When you purchase chili flake, try to buy flake which is a bright red color. Some Asian markets will sell chili that looks downright archeological. In theory, grinding whole dried chilis is possible as well, but these are not usually crisp enough to break down well in a kitchen blade grinder. This recipe provides precise temperatures, so using a fry thermometer for this recipe will be helpful. The oil will improve with age, up to a few months. If, once your finished oil has mellowed for a few days, you find this batch too hot for your taste, you can add a quarter cup of oil to dilute it.

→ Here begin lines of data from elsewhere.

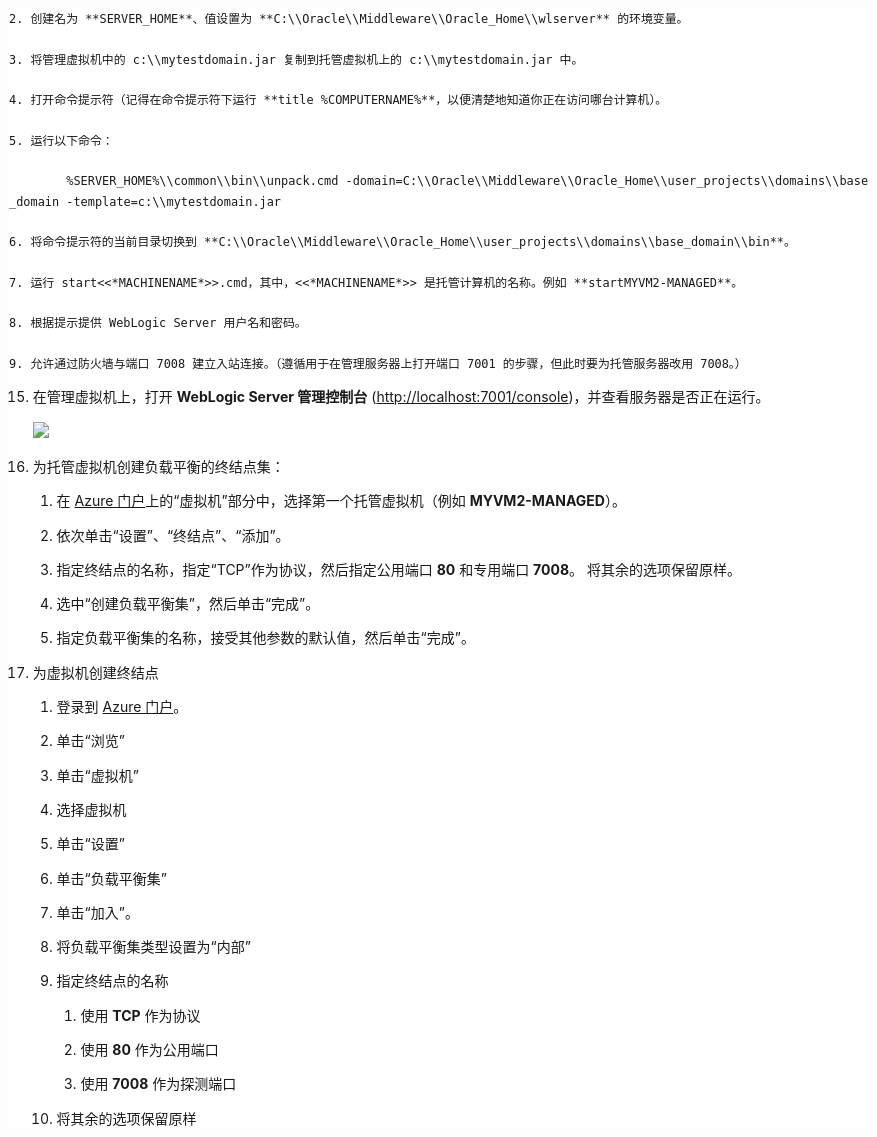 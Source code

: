 	2. 创建名为 **SERVER_HOME**、值设置为 **C:\\Oracle\\Middleware\\Oracle_Home\\wlserver** 的环境变量。

	3. 将管理虚拟机中的 c:\\mytestdomain.jar 复制到托管虚拟机上的 c:\\mytestdomain.jar 中。

	4. 打开命令提示符（记得在命令提示符下运行 **title %COMPUTERNAME%**，以便清楚地知道你正在访问哪台计算机）。

	5. 运行以下命令：

			%SERVER_HOME%\\common\\bin\\unpack.cmd -domain=C:\\Oracle\\Middleware\\Oracle_Home\\user_projects\\domains\\base_domain -template=c:\\mytestdomain.jar

	6. 将命令提示符的当前目录切换到 **C:\\Oracle\\Middleware\\Oracle_Home\\user_projects\\domains\\base_domain\\bin**。

	7. 运行 start<<*MACHINENAME*>>.cmd，其中，<<*MACHINENAME*>> 是托管计算机的名称。例如 **startMYVM2-MANAGED**。

	8. 根据提示提供 WebLogic Server 用户名和密码。

	9. 允许通过防火墙与端口 7008 建立入站连接。（遵循用于在管理服务器上打开端口 7001 的步骤，但此时要为托管服务器改用 7008。）

15. 在管理虚拟机上，打开 **WebLogic Server 管理控制台** (<http://localhost:7001/console>)，并查看服务器是否正在运行。

	![](./media/virtual-machines-creating-oracle-webLogic-server-12c-cluster/image003.png)

16. 为托管虚拟机创建负载平衡的终结点集：

	1. 在 [Azure 门户](https://manage.windowsazure.cn)上的“虚拟机”部分中，选择第一个托管虚拟机（例如 **MYVM2-MANAGED**）。

	2. 依次单击“设置”、“终结点”、“添加”。

	3. 指定终结点的名称，指定“TCP”作为协议，然后指定公用端口 **80** 和专用端口 **7008**。 将其余的选项保留原样。

	4. 选中“创建负载平衡集”，然后单击“完成”。

	5. 指定负载平衡集的名称，接受其他参数的默认值，然后单击“完成”。

17. 为虚拟机创建终结点

	1. 登录到 [Azure 门户](https://manage.windowsazure.cn)。

	2. 单击“浏览”

	3. 单击“虚拟机”

	4. 选择虚拟机

	5. 单击“设置”

	6. 单击“负载平衡集”

	7. 单击“加入”。

	8. 将负载平衡集类型设置为“内部”

	9. 指定终结点的名称

		1. 使用 **TCP** 作为协议

		2. 使用 **80** 作为公用端口

		3. 使用 **7008** 作为探测端口

	10. 将其余的选项保留原样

Not only is hong you a staple in Sichuan kitchens, used as a condiment, a sauce and a flavoring, it is ubiquitous around Asia, even finding its way into the dim sum restaurants of Southern China and Hong Kong, where spicy foods are far less common. Even in the United States, every Asian grocery will carry several kinds of red chili oil--not to be confused with the chili pastes of Sichuan or the red purees and sambals of southeast Asia. However, you will find that home made chili oil, known as hong you, (red oil) is far superior in both color and taste, and extremely easy to make.
1/3 cup dry red chili flake
1 cup peanut oil
1” x 1” pc of ginger, crushed to release flavor
1 star anise
Heat oil in a saucepan or wok until it is about 275 to 300 degrees.

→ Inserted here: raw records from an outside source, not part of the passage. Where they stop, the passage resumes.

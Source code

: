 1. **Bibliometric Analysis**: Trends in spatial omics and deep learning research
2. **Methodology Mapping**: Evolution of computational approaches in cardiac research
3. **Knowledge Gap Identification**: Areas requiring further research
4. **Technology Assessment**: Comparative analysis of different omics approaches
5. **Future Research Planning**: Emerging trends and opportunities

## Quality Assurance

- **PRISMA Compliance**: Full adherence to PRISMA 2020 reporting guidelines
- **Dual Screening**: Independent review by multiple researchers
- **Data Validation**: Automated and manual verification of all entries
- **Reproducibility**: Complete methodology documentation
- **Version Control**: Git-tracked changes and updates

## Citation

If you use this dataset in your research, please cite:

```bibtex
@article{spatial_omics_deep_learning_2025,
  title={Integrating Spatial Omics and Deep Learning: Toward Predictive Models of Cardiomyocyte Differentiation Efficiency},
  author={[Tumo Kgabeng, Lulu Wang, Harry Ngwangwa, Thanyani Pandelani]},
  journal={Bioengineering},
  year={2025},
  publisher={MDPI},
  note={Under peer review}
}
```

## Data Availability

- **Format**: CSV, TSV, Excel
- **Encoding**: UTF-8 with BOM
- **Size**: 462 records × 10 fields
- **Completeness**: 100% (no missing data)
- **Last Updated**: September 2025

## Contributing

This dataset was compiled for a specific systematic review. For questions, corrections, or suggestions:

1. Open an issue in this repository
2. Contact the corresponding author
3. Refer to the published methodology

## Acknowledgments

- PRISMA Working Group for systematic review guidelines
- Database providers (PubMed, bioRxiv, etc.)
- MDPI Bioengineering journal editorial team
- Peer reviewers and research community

Remove from heat and drop in crushed ginger; when the heat has cooled to 250 degrees add the chili flakes and star anise and stir. It may fizz for a bit, which is a sign the oil was hot enough. If the oil smokes and the flakes turn a dark brown, the temperature was too high.
When your oil has cooled to warm, discard the ginger pieces and pour everything into a glass container making sure all the flakes are included. In two or three days, the brilliant red oil will clarify, develop its full flavor and be ready to use.